What to do: Your task is to give the number of lines below that contain "构建一个映像树". Give no other text.

Data provided:

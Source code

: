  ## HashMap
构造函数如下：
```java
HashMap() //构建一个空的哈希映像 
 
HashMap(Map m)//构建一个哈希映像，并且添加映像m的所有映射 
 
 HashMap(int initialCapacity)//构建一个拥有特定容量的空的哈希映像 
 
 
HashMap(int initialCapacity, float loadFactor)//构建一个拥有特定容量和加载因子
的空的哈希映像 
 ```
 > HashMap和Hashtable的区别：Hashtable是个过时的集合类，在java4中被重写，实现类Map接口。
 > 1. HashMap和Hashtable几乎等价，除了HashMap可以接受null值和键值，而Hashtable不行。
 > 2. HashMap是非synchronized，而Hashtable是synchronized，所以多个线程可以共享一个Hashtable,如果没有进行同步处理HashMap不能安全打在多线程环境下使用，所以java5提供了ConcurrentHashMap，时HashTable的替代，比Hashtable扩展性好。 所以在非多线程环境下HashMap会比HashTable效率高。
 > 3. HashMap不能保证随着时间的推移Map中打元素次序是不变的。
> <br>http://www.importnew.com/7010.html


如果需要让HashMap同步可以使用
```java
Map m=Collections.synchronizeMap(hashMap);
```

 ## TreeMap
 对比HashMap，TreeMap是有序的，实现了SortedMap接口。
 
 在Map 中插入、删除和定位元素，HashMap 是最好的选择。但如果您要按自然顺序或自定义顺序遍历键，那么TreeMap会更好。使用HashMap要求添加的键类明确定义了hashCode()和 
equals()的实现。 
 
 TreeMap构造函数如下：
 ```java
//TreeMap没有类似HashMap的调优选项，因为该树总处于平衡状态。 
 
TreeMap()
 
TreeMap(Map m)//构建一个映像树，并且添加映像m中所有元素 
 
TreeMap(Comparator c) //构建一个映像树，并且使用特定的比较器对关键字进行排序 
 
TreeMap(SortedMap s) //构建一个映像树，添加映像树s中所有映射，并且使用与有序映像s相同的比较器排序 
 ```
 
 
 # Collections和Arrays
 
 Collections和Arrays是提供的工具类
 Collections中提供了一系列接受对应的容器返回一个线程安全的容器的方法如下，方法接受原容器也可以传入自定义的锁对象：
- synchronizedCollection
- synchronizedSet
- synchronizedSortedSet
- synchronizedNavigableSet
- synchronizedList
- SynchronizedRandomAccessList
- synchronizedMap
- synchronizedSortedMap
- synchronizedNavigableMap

Output of the task: 3